Brief -> Leave out the pictures and restate the rest of the data exactly.

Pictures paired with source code
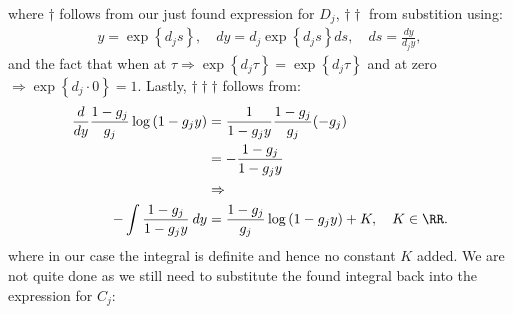 \documentclass[11pt]{article}
\numberwithin{equation}{section}
\begin{document}
where $\dagger$ follows from our just found expression for $D_j$,
$\dagger\dagger$ from substition using:
\begin{align*}
    y=\exp\left\{d_j s\right\}, \quad dy=d_j\exp\left\{d_j s\right\}ds,\quad ds=\frac{dy}{d_j y},
\end{align*}
and the fact that when at $\tau \Rightarrow \exp\left\{d_j \tau\right\}=\exp\left\{d_j \tau\right\}$ and at
zero $\Rightarrow \exp\left\{d_j \cdot 0 \right\}=1$. Lastly,
$\dagger\dagger\dagger$ follows from:
\begin{align*}
    \frac{d}{dy}\frac{1-g_j}{g_j}\log{(1-g_j y)}&=\frac{1}{1-g_jy}\frac{1-g_j}{g_j}(-g_j)\\
    &=-\frac{1-g_j}{1-g_jy}\\
    &\Rightarrow\\
    -\int\frac{1-g_j}{1-g_jy}\:dy&=\frac{1-g_j}{g_j}\log{(1-g_jy)}+K, \quad K\in \RR.
\end{align*}
where in our case the integral is definite and hence no constant $K$ added. We are not quite done as we still need to substitute the found integral back
into the expression for $C_j$:
\end{document}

Solution for this task ->
 \documentclass[11pt]{article}
\numberwithin{equation}{section}
\begin{document}
where $\dagger$ follows from our just found expression for $D_j$,
$\dagger\dagger$ from substition using:
\begin{align*}
    y=\exp\left\{d_j s\right\}, \quad dy=d_j\exp\left\{d_j s\right\}ds,\quad ds=\frac{dy}{d_j y},
\end{align*}
and the fact that when at $\tau \Rightarrow \exp\left\{d_j \tau\right\}=\exp\left\{d_j \tau\right\}$ and at
zero $\Rightarrow \exp\left\{d_j \cdot 0 \right\}=1$. Lastly,
$\dagger\dagger\dagger$ follows from:
\begin{align*}
    \frac{d}{dy}\frac{1-g_j}{g_j}\log{(1-g_j y)}&=\frac{1}{1-g_jy}\frac{1-g_j}{g_j}(-g_j)\\
    &=-\frac{1-g_j}{1-g_jy}\\
    &\Rightarrow\\
    -\int\frac{1-g_j}{1-g_jy}\:dy&=\frac{1-g_j}{g_j}\log{(1-g_jy)}+K, \quad K\in \RR.
\end{align*}
where in our case the integral is definite and hence no constant $K$ added. We are not quite done as we still need to substitute the found integral back
into the expression for $C_j$:
\end{document}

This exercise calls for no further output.